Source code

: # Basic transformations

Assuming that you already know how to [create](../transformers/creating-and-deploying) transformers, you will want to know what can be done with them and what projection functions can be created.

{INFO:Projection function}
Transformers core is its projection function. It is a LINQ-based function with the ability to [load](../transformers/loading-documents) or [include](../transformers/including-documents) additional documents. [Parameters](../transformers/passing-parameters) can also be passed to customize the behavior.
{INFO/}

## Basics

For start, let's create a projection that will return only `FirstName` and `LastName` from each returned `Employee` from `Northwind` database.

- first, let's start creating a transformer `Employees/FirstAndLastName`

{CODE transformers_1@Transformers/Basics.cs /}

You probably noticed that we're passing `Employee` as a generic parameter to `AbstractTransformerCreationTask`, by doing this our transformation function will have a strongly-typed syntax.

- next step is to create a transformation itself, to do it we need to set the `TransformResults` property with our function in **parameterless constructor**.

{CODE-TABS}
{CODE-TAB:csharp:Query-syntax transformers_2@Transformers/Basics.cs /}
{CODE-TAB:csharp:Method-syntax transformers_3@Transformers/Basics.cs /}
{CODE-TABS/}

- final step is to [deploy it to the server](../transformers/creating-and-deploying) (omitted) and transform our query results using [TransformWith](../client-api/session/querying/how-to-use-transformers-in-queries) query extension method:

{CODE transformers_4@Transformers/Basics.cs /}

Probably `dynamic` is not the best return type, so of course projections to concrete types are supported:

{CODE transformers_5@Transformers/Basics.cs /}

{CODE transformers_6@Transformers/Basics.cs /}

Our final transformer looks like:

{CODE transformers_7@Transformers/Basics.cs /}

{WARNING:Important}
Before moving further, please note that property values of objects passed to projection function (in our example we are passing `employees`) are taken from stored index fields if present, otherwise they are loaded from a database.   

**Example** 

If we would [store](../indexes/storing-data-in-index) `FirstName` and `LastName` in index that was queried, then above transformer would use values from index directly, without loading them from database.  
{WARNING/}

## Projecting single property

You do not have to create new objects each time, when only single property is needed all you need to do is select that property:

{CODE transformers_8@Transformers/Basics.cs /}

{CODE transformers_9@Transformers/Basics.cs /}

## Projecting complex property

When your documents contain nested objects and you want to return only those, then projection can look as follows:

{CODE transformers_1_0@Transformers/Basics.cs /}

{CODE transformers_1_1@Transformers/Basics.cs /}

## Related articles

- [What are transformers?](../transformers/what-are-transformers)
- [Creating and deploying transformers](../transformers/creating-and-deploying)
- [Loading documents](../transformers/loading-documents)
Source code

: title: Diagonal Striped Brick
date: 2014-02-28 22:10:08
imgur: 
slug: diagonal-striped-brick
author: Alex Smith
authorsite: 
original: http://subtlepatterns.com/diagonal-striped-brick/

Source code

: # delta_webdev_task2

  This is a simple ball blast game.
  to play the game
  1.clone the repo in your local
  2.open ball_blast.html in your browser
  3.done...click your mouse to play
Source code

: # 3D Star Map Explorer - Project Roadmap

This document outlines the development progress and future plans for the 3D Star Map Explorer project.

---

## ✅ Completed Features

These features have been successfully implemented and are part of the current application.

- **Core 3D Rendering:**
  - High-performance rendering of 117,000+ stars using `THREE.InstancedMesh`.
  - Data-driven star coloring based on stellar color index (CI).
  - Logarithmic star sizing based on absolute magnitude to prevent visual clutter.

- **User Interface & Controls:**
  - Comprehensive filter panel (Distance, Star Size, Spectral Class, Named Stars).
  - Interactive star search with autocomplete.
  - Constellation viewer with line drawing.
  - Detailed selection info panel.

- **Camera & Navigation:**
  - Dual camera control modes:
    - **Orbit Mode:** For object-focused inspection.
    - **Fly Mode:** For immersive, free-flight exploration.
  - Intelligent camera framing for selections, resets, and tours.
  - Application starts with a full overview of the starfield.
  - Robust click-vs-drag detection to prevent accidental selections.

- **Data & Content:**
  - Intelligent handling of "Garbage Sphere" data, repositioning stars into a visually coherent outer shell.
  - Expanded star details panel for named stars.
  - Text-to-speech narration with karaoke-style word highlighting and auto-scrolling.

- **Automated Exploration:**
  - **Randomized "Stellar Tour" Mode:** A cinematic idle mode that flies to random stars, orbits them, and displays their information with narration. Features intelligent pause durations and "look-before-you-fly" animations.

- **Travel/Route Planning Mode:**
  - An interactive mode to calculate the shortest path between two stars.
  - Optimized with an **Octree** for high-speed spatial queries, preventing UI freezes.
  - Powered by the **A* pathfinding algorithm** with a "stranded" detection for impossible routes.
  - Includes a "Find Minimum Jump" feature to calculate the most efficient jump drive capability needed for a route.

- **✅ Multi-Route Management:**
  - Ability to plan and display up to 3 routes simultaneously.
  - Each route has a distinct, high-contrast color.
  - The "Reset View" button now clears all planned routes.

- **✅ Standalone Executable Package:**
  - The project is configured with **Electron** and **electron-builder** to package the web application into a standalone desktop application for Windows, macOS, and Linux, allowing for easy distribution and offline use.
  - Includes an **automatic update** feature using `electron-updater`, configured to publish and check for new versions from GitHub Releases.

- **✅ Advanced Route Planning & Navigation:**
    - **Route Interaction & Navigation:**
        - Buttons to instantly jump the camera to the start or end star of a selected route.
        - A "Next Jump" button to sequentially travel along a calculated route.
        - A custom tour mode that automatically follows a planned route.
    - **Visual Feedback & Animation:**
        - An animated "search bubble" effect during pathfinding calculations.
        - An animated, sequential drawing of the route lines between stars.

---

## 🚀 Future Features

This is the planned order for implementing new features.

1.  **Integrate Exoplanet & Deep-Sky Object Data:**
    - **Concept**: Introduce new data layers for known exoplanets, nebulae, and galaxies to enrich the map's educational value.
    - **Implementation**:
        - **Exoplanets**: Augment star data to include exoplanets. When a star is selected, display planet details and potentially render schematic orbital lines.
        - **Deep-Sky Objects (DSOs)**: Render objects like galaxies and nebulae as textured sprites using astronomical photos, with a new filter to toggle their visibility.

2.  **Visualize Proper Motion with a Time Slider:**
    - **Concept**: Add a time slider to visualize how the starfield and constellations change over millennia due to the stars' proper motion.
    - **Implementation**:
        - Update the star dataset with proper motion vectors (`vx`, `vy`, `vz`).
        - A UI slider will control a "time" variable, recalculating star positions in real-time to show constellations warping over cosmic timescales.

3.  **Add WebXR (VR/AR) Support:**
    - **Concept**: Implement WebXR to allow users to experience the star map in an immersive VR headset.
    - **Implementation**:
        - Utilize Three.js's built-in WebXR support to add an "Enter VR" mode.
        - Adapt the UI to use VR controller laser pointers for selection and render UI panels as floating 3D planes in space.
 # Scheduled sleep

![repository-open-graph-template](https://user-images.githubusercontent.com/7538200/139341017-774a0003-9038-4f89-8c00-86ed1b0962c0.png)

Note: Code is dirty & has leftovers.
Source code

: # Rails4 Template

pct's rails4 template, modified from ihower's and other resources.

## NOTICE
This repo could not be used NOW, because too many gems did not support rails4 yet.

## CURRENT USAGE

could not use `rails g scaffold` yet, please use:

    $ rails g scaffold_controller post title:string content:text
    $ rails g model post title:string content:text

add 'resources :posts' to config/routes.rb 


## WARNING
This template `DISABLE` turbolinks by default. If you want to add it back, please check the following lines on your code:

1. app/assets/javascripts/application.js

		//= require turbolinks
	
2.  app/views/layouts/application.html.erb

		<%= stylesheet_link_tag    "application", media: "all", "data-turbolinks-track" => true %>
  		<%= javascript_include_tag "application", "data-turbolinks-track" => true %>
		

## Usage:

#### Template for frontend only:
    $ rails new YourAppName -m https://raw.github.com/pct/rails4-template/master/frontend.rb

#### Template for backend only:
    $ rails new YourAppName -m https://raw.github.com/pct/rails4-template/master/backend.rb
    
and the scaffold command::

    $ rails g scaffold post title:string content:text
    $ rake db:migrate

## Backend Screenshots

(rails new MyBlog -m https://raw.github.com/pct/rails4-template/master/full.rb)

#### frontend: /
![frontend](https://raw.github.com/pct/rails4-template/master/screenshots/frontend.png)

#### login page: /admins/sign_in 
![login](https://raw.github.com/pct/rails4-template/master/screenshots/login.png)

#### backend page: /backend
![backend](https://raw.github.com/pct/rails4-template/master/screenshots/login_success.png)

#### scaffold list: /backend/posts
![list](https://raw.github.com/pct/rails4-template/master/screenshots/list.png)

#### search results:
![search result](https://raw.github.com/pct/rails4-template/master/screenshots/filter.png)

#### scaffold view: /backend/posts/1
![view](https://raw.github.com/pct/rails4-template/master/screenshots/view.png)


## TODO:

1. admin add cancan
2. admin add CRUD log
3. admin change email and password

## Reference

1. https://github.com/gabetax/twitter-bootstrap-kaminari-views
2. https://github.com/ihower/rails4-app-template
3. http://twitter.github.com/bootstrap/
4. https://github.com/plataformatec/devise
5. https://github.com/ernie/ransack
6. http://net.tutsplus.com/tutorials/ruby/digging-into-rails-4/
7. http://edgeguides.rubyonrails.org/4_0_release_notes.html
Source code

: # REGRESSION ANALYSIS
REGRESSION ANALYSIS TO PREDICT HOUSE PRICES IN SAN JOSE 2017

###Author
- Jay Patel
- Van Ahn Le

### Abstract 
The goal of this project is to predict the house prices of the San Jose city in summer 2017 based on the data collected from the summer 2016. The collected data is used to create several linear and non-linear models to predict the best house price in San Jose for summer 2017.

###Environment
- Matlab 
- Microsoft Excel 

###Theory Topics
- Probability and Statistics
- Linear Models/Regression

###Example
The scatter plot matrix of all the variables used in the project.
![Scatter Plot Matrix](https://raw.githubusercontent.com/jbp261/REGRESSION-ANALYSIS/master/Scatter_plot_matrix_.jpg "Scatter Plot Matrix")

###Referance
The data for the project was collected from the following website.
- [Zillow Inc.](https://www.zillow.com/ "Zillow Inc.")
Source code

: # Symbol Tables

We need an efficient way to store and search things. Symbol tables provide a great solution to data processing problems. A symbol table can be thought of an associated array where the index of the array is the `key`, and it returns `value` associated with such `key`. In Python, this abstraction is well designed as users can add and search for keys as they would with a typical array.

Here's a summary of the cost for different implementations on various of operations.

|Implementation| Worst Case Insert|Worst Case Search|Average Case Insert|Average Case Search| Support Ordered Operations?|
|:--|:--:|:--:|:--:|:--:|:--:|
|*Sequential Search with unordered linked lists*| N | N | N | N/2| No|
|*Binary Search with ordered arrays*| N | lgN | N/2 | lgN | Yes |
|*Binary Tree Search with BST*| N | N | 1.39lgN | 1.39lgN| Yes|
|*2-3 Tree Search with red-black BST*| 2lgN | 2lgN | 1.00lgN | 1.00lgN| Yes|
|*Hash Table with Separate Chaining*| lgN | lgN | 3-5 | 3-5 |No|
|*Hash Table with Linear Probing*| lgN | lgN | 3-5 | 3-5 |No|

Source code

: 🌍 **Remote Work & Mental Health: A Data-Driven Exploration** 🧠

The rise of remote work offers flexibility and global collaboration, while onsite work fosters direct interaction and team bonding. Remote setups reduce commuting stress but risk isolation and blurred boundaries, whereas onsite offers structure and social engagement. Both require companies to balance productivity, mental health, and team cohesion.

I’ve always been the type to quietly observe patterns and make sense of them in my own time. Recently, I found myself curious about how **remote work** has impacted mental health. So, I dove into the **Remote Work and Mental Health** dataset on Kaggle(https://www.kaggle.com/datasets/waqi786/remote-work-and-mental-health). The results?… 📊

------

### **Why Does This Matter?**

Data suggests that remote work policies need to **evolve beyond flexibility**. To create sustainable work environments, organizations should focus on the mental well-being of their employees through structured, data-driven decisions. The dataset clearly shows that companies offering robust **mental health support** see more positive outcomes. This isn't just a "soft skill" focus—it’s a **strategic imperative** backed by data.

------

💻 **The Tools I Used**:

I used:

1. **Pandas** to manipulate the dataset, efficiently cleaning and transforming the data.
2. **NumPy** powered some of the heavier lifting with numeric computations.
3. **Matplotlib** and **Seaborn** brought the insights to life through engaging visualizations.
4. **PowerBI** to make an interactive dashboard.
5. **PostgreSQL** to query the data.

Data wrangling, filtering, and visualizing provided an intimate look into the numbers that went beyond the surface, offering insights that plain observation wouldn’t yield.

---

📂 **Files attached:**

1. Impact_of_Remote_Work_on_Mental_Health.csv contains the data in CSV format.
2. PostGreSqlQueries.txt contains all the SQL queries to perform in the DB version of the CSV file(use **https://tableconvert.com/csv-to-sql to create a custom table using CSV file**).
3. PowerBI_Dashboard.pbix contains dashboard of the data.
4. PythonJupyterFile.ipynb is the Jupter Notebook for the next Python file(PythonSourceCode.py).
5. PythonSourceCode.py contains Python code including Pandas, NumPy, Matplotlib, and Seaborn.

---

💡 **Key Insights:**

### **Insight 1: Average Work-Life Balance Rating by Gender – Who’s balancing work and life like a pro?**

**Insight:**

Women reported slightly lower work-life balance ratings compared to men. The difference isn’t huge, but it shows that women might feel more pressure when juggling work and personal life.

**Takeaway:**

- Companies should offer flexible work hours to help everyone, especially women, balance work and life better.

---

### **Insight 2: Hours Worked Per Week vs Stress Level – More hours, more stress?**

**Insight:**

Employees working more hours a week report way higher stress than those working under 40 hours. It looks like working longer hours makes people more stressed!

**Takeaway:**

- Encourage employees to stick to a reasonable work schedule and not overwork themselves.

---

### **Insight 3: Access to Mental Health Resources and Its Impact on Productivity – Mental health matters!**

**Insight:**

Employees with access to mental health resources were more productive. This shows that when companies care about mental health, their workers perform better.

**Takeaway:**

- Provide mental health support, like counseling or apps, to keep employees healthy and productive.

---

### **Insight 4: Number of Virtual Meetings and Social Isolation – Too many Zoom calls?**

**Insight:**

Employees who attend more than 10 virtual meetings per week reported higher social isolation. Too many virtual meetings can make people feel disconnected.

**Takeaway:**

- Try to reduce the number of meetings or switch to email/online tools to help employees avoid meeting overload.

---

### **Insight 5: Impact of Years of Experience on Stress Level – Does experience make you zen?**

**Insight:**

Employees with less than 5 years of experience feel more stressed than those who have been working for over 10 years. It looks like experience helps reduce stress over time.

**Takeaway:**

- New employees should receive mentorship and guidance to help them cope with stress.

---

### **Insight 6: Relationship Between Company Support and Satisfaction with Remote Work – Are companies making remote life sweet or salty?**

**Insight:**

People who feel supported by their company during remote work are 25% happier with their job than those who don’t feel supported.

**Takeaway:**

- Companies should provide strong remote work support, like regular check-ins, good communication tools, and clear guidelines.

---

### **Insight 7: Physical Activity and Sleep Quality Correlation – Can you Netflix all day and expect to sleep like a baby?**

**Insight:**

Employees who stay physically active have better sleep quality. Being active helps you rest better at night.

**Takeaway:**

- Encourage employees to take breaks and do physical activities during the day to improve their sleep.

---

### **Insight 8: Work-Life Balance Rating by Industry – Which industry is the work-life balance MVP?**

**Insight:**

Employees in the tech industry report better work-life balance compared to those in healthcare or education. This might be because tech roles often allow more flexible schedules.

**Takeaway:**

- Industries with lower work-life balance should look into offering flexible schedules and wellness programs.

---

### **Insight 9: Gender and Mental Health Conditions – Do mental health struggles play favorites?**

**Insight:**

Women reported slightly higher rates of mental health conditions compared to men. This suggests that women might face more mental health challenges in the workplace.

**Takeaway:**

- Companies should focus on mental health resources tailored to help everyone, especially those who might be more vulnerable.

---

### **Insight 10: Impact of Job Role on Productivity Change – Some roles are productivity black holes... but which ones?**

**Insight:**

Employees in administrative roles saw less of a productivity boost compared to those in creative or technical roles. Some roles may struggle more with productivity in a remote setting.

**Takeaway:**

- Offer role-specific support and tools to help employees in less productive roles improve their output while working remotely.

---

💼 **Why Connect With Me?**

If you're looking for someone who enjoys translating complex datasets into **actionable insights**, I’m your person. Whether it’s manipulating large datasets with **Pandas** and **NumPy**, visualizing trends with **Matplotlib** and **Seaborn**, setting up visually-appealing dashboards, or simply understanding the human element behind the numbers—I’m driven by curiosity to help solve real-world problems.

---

————

_YOUR ASSIGNMENT_
Show every line above in which the word "csharp" occurs.

_ANSWER SPACE_
{CODE-TAB:csharp:Query-syntax transformers_2@Transformers/Basics.cs /}
{CODE-TAB:csharp:Method-syntax transformers_3@Transformers/Basics.cs /}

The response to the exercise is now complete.